A woman wants to be pregnant but she hasn’t found out if she is or not. She thinks she probably is not pregnant but she’s not sure. This is happening in the nineteen-sixties when medical professionals actually killed rabbits to detect pregnancy in women. They injected human blood into rabbits’ veins. The woman is pretty sure she’s not pregnant, but she’s holding onto a sliver of hope. She goes to the state fair and sees a side-show of monkeys mating, having sex. She later finds out she is not pregnant. She blames the monkeys.

A man works on river barges: one month on, one month off. He is in a river town waiting for his barge to arrive so he can board it and go to work. He is lonely. It’s New Year’s Eve. He hires a “chippy,” or prostitute. She is very young and tragically new to the business. She is traumatized by their transaction. Angry, guilty, put-out, he returns to his rented room.

A trailer-tractor driver pulls into the town where he spent his childhood. He has decided to visit his “family,” who he hasn’t seen in years.

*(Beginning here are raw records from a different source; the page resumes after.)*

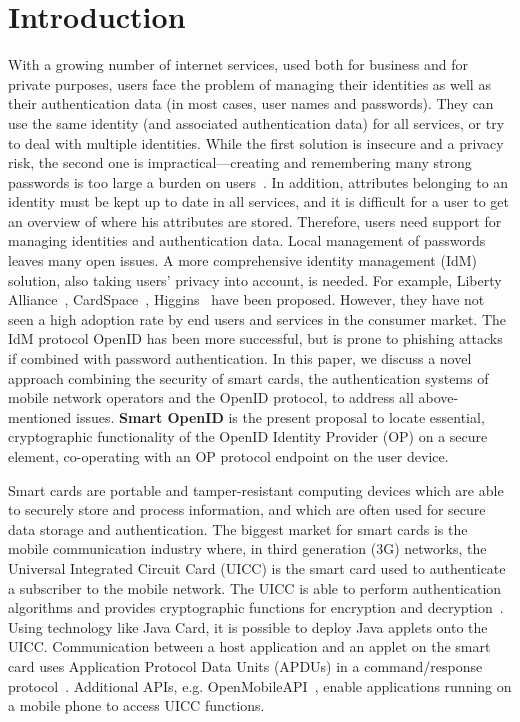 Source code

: \documentclass[runningheads,a4paper]{llncs}
\begin{document}

\section{Introduction}
\label{sec:introduction}
With a growing number of internet services, used both for business and for private purposes, users face the problem of managing their identities as well as their authentication data (in most cases, user names and passwords). They can use the same identity (and associated authentication data) for all services, or try to deal with multiple identities. While the first solution is insecure and a privacy risk, the second one is impractical---creating and remembering many strong passwords is too large a burden on users~\cite{ACP:ACP1014,smith2002strong}. In addition, attributes belonging to an identity must be kept up to date in all services, and it is difficult for a user to get an overview of where his attributes are stored. Therefore, users need support for managing identities and authentication data. Local management of passwords leaves many open issues. A more comprehensive identity management (IdM) solution, also taking users' privacy into account, is needed. For example, Liberty Alliance~\cite{alliance2002liberty}, CardSpace~\cite{chappell2006introducing,bertocci2007understanding}, Higgins~\cite{Higgins} have been proposed.
However, they have not seen a high adoption rate by end users and services in the consumer market. The IdM protocol OpenID has been more successful, but is prone to phishing attacks if combined with password authentication. In this paper, we discuss a novel approach combining the security of smart cards, the authentication systems of mobile network operators and the OpenID protocol, to address all above-mentioned issues. \textbf{Smart OpenID} is the present proposal to locate essential, cryptographic functionality of the OpenID Identity Provider (OP) on a secure element, co-operating with an OP protocol endpoint on the user device.

Smart cards are portable and tamper-resistant computing devices which are able to securely store and process information, and which are often used for secure data storage and authentication.
The biggest market for smart cards is the mobile communication industry where, in third generation (3G) networks, the Universal Integrated Circuit Card (UICC) is the
smart card used to authenticate a subscriber to the mobile network.
The UICC is able to perform authentication algorithms and provides cryptographic functions for encryption and decryption~\cite{chen2000java}.
Using technology like Java Card, it is possible to deploy Java applets onto the UICC.
Communication between a host application and an applet on the smart card uses Application Protocol Data Units (APDUs) in a command/response  protocol~\cite{iso7816-4}.
Additional APIs, e.g. OpenMobileAPI~\cite{OpenMobileAPI2}, enable applications running on a mobile phone to access UICC functions.
\end{document}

The trucker was a foster child, and the family who fostered him had two bad-natured children of their own. These kids did things like burn bees alive and stab puppies in the heart. The family’s real son tried to scare the foster child/trucker—this all happened way in the past—by doing a doughnut in his father’s car on a highway bridge. The bad son wrecked the car and was paralyzed in the crash. The foster child/trucker survived with no permanent damage. A few itchy scars. The whole family blamed the foster child and they hated him deeply from that day on until he left and went to find his own way in life.

As it turns out, the family still wants him to burn in hell, and they tell him so. He gets back on the road immediately, though they had invited him to spend the night.